(Stored data entries)

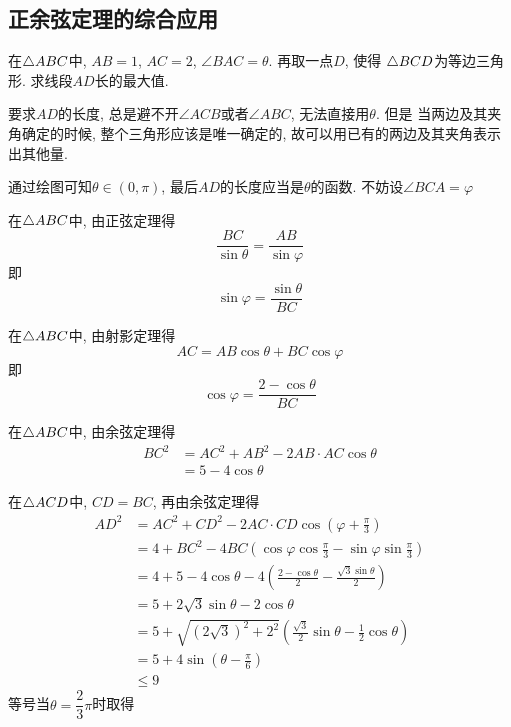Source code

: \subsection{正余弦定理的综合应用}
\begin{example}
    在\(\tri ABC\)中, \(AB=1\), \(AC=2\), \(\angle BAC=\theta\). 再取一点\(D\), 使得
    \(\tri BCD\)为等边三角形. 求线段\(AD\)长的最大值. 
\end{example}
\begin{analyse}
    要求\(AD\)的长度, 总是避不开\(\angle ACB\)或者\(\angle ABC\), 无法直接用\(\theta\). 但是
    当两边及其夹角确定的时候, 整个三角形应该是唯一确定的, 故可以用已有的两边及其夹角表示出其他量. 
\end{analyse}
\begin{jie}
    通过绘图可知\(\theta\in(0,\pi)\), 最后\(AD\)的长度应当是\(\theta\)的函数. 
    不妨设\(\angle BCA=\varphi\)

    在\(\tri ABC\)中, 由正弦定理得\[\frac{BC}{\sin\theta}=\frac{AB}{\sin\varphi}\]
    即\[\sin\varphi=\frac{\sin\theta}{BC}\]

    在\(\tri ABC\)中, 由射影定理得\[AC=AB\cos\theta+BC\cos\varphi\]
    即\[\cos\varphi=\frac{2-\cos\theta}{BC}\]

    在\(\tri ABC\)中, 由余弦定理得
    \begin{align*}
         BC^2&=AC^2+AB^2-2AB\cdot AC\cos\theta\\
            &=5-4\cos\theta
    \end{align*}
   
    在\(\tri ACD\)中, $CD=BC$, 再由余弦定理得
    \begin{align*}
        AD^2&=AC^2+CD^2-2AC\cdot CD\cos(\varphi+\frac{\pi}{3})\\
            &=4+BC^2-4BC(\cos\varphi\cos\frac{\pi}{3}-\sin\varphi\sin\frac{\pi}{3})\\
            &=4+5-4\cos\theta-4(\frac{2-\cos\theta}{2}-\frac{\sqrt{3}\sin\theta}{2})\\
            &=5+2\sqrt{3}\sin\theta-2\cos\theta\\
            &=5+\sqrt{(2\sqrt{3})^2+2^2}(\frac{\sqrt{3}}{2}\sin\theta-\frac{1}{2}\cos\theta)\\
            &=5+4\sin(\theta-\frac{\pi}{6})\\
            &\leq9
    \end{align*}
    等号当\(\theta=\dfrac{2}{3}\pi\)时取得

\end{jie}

* * *

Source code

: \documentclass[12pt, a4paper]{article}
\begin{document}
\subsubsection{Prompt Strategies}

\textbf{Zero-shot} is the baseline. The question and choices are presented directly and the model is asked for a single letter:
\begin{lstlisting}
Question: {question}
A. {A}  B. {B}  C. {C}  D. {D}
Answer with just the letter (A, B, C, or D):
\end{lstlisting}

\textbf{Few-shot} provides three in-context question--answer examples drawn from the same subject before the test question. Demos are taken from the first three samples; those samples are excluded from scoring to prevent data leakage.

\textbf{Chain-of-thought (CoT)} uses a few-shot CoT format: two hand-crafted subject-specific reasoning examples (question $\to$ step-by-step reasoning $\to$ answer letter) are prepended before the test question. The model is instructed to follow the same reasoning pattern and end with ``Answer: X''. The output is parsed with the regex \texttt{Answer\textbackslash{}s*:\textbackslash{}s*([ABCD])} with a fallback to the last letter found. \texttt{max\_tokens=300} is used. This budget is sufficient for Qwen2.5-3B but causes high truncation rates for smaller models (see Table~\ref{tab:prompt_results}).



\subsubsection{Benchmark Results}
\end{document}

→ **EXERCISE REQUIREMENTS**: When a line contains the string "angle", copy it from the records.

→ **ANSWER SPACE**:
    在\(\tri ABC\)中, \(AB=1\), \(AC=2\), \(\angle BAC=\theta\). 再取一点\(D\), 使得
    要求\(AD\)的长度, 总是避不开\(\angle ACB\)或者\(\angle ABC\), 无法直接用\(\theta\). 但是
    不妨设\(\angle BCA=\varphi\)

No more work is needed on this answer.